The cafe won’t only function as a restaurant. With the help and organization from the Center for Hospitality and Sports Management, educational classes and other programs will be held at the location. Students enrolled in culinary arts at Drexel will have the option to complete some of their coursework and culinary lab work at the cafe.

“Within this space we’re planning on providing classroom instruction here with particular classes at the culinary school such as food production classes. Actual students will get real-time experience working in a restaurant as part of their educational experience where they have a lecture on campus but they’ll do their lab work here,” Jones-Craven explained.

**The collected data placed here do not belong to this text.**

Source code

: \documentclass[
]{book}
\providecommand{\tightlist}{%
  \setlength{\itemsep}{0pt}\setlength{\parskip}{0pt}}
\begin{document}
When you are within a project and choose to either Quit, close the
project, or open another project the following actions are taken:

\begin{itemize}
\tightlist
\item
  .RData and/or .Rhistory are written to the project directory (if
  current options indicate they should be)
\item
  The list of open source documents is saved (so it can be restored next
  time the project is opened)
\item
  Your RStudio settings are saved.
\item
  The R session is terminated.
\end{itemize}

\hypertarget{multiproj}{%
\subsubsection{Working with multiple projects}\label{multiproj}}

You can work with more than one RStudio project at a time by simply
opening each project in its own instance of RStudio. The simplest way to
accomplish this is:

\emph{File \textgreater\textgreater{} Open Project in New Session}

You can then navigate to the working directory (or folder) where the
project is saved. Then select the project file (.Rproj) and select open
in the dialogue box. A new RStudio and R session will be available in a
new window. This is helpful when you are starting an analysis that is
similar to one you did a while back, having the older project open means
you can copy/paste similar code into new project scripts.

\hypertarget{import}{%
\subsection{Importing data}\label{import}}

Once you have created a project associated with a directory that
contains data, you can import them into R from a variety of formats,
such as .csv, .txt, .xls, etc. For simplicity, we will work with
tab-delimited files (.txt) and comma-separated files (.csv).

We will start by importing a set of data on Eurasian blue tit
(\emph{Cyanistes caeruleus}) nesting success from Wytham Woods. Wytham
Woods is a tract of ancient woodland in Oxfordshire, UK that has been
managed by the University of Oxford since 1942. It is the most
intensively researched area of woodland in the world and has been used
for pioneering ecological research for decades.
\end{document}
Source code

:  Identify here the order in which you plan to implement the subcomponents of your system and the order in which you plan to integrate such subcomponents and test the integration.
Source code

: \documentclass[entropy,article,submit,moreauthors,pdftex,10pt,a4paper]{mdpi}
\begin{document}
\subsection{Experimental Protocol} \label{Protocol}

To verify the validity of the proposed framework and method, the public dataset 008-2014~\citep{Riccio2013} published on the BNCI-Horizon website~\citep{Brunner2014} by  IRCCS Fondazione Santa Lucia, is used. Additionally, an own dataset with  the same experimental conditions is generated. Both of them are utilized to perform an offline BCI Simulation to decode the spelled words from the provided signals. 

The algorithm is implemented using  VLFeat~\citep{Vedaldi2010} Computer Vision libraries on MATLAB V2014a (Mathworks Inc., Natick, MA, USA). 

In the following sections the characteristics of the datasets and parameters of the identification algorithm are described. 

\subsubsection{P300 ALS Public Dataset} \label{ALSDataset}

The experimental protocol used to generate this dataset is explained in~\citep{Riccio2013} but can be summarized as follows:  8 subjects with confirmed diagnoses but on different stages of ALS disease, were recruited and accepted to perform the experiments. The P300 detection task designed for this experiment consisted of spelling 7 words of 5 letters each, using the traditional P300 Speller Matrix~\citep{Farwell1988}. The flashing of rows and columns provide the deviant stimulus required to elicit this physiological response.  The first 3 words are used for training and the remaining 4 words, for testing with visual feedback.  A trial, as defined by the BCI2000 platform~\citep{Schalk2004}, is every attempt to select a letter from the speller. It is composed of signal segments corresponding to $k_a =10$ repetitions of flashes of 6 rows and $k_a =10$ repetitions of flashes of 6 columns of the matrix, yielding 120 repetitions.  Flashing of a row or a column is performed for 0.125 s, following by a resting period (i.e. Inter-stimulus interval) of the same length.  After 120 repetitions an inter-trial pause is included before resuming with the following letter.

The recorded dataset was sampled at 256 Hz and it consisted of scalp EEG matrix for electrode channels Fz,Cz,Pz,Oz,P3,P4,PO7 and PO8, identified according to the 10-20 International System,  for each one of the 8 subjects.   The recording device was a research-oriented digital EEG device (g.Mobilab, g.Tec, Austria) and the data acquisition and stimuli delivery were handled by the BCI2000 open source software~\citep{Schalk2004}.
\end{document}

EAT Cafe will be a nonprofit organization, allowing the restaurant to keep costs low for customers in the pay-as-you-wish framework. Jones-Craven explained that many of the food items the restaurant will receive from vendors will either be donated, given at a decreased cost or given at cost with no extra charge.

“The cafe, when it comes to the food we’re acquiring or purchasing, comes to a two-fold aspect. Number one, as a restaurant, we’re purchasing food from vendors just like any other restaurant. However, the unique thing is our vendors are passionate about what we’re doing,” Jones-Craven said, further explaining that these vendors are excited about what EAT Cafe can do for the community, so they are willing to work with the cafe to provide cheaper or free food for meal preparation.

Once the cafe opens, the hours of operation will be Wednesday through Saturday from 4:30 to 8:30 p.m. each week. A community open house will be held at EAT Cafe’s location before its grand opening. This will take place Aug. 31 from 4:30 to 6:30 p.m.

UPDATE: EAT Cafe managers have informed The Triangle that the grand opening has been postponed. The online article will be updated as more information becomes available.